MILITANTS attacked a mosque with explosives and gunfire during Friday prayers in the Sinai Peninsula, killing at least 230 people in the deadliest attack on Egyptian civilians by Islamic extremists.

The attack targeted a mosque frequented by Sufis, members of Islam’s mystical movement, in the north Sinai town of Bir al-Abd. Islamic militants, including the local affiliate of Daesh, consider Sufis heretics because of their less literal interpretations of the faith.

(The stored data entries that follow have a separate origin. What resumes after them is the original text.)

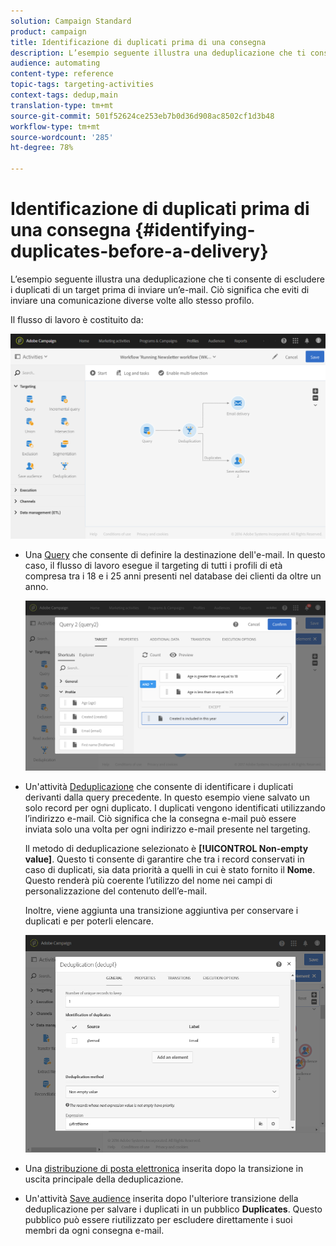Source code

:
 ```yaml
---
solution: Campaign Standard
product: campaign
title: Identificazione di duplicati prima di una consegna
description: L’esempio seguente illustra una deduplicazione che ti consente di escludere i duplicati di un target prima di inviare un’e-mail. Ciò significa che eviti di inviare una comunicazione diverse volte allo stesso profilo.
audience: automating
content-type: reference
topic-tags: targeting-activities
context-tags: dedup,main
translation-type: tm+mt
source-git-commit: 501f52624ce253eb7b0d36d908ac8502cf1d3b48
workflow-type: tm+mt
source-wordcount: '285'
ht-degree: 78%

---
```



# Identificazione di duplicati prima di una consegna {#identifying-duplicates-before-a-delivery}

L’esempio seguente illustra una deduplicazione che ti consente di escludere i duplicati di un target prima di inviare un’e-mail. Ciò significa che eviti di inviare una comunicazione diverse volte allo stesso profilo.

Il flusso di lavoro è costituito da:

![](assets/deduplication_example_workflow.png)

* Una [Query](../../automating/using/query.md) che consente di definire la destinazione dell&#39;e-mail. In questo caso, il flusso di lavoro esegue il targeting di tutti i profili di età compresa tra i 18 e i 25 anni presenti nel database dei clienti da oltre un anno.

   ![](assets/deduplication_example_query.png)

* Un&#39;attività [Deduplicazione](../../automating/using/deduplication.md) che consente di identificare i duplicati derivanti dalla query precedente. In questo esempio viene salvato un solo record per ogni duplicato. I duplicati vengono identificati utilizzando l’indirizzo e-mail. Ciò significa che la consegna e-mail può essere inviata solo una volta per ogni indirizzo e-mail presente nel targeting.

   Il metodo di deduplicazione selezionato è **[!UICONTROL Non-empty value]**. Questo ti consente di garantire che tra i record conservati in caso di duplicati, sia data priorità a quelli in cui è stato fornito il **Nome**. Questo renderà più coerente l’utilizzo del nome nei campi di personalizzazione del contenuto dell’e-mail.

   Inoltre, viene aggiunta una transizione aggiuntiva per conservare i duplicati e per poterli elencare.

   ![](assets/deduplication_example_dedup.png)

* Una [distribuzione di posta elettronica](../../automating/using/email-delivery.md) inserita dopo la transizione in uscita principale della deduplicazione.
* Un&#39;attività [Save audience](../../automating/using/save-audience.md) inserita dopo l&#39;ulteriore transizione della deduplicazione per salvare i duplicati in un pubblico **Duplicates**. Questo pubblico può essere riutilizzato per escludere direttamente i suoi membri da ogni consegna e-mail.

The Daesh affiliate has been waging a stepped-up campaign of violence in northern Sinai for years and has claimed deadly bombings on churches in the capital, Cairo, and other cities, killing dozens of Christians. It also is believed to have been behind the 2016 downing of a Russian passenger jet that killed 226.

This was the first major militant attack on a Muslim mosque and the startling bloodshed eclipsed any past attacks of its kind, even dating back to a previous Islamic militant insurgency in the 1990s.

The militants opened fire from four off-road vehicles on worshippers inside the mosque during the sermon, blocking off escape routes from the area by blowing up cars and leaving the burning wrecks blocking the roads, police reports said.

No one claimed responsibility immediately following the attack, but Daesh has targeted Sufis in the area in the past.